Gérard Filoche idéalise l’histoire du PS sous la présidence Hollande. Celui-ci se heurte à des oppositions au sein du parti mais elles sont essentiellement parlementaires et médiatiques. On se demande comment Filoche peut écrire que la Gauche socialiste a bâti une « opposition sans précédent, plus qu’au temps de Marceau Pivert ». Ensuite, vient la belle histoire d’Olivier Faure présenté comme l’incarnation de la conscience du PS alors qu’il a dépensé beaucoup d’énergie à chercher des compromis favorables aux textes (notamment la loi Travail) propulsés par Hollande et Valls. Dans un autre passage du texte, Filoche donne une vision plus réaliste du tournant vers la NUPES : « L’enjeu est […] toujours le même pour l’appareil : s’unir ou périr ».

Gérard Filoche chante l’éloge du programme de la NUPES mais oublie de préciser que le PS a agi pour en modifier certaines formules et y a fait inscrire ses réserves sur des points décisifs : refus de la nationalisation de banques et de certaines entreprises énergétiques, maintien dans l’OTAN… Le PS a obtenu de marquer sa divergence jusqu’au point significatif de l’amnistie des manifestants : « le parti socialiste proposera […] que la loi d’amnistie ne s’applique qu’aux personnes qui ont exercé leur droit de manifester sans violence et dans le cadre légal ».

L’illusion de victoires

Filoche conclut son article sur un appel à une « maison commune de toute la gauche » et affirme que les révolutionnaires doivent s’y joindre car « quand il y a l’unité réussie de tous, ce sont les révolutionnaires qui l’emportent dans les derniers kilomètres ». Paroles de prestidigitateur mélangeant front unique et unité dans un même parti. Dans la situation actuelle, le front unique est bien sûr une nécessité, mais ce n’est pas principalement une question d’appareils. Par contre, Soutenir que les révolutionnaires seraient finalement toujours gagnants à « une maison commune » est totalement fallacieux. Les exemples contraires abondent. Du parti travailliste britannique, « maison commune » pendant des décennies incluant, sous direction réformiste, des « centristes » et des courants révolutionnaires organisés à des exemples différents mais récents : Refondation communiste en Italie, le Parti des travailleurs brésilien, Syriza en Grèce, Podemos en Espagne… Cela ne signifie pas que, malgré les échecs, il ne fallait pas mener ces dernières expériences afin de tenter de construire des formations ayant plus de poids que des organisations révolutionnaires à implantation restreinte.

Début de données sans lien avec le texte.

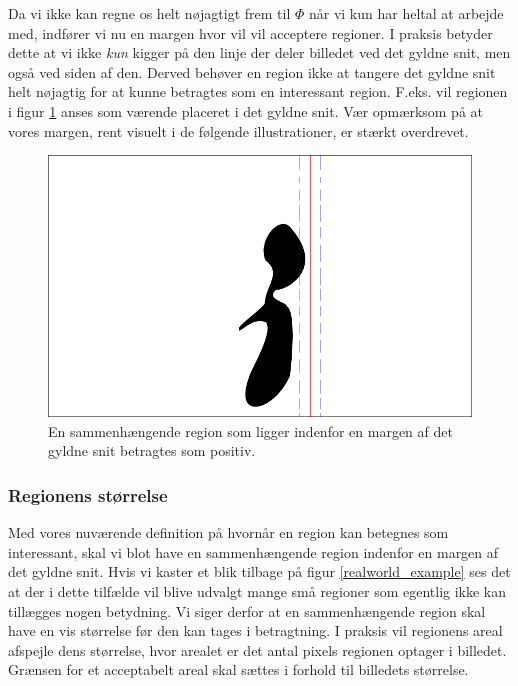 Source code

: {Da vi ikke kan regne os helt nøjagtigt frem til $\varPhi$ når vi
kun har heltal at arbejde med, indfører vi nu en margen hvor vil vil
acceptere regioner. I praksis betyder dette at vi ikke \emph{kun} kigger
på den linje der deler billedet ved det gyldne snit, men også ved siden
af den. Derved behøver en region ikke at tangere det gyldne snit helt
nøjagtig for at kunne betragtes som en interessant region. F.eks. vil
regionen i figur \ref{pos_naiv_margin_1} anses som værende placeret i
det gyldne snit. Vær opmærksom på at vores margen, rent visuelt i de
følgende illustrationer, er stærkt overdrevet.
\begin{figure}[h]
	\begin{center}
		\includegraphics[scale=\imgscale,angle=0]{afsnit/vores_implementation/billeder/naiv_algoritme/naiv_positiv_blob_margin_1}
	\end{center}
	\caption[Positiv region i margen]{En sammenhængende region som ligger indenfor en margen
	af det gyldne snit betragtes som positiv.}
	\label{pos_naiv_margin_1}
\end{figure}

\subsubsection{Regionens størrelse}
Med vores nuværende definition på hvornår en region kan betegnes som
interessant, skal vi blot have en sammenhængende region indenfor en
margen af det gyldne snit. Hvis vi kaster et blik tilbage på figur
\ref{realworld_example} ses det at der i dette tilfælde vil blive
udvalgt mange små regioner som egentlig ikke kan tillægges nogen
betydning. Vi siger derfor at en sammenhængende region skal have en vis
størrelse før den kan tages i betragtning. I praksis vil regionens areal
afspejle dens størrelse, hvor arealet er det antal pixels regionen
optager i billedet. Grænsen for et acceptabelt areal skal sættes i
forhold til billedets størrelse.

}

Mais, que ce soit dans les partis anciens ou nouveaux, des bureaucraties réformistes se consolident, défendent leur orientation et position par tous les moyens, voire s’autonomisent des instances du parti. En dernière analyse, ce qui peut faire des révolutionnaires les « gagnants », c’est le mouvement de masse et leur préparation à des tournants brusques.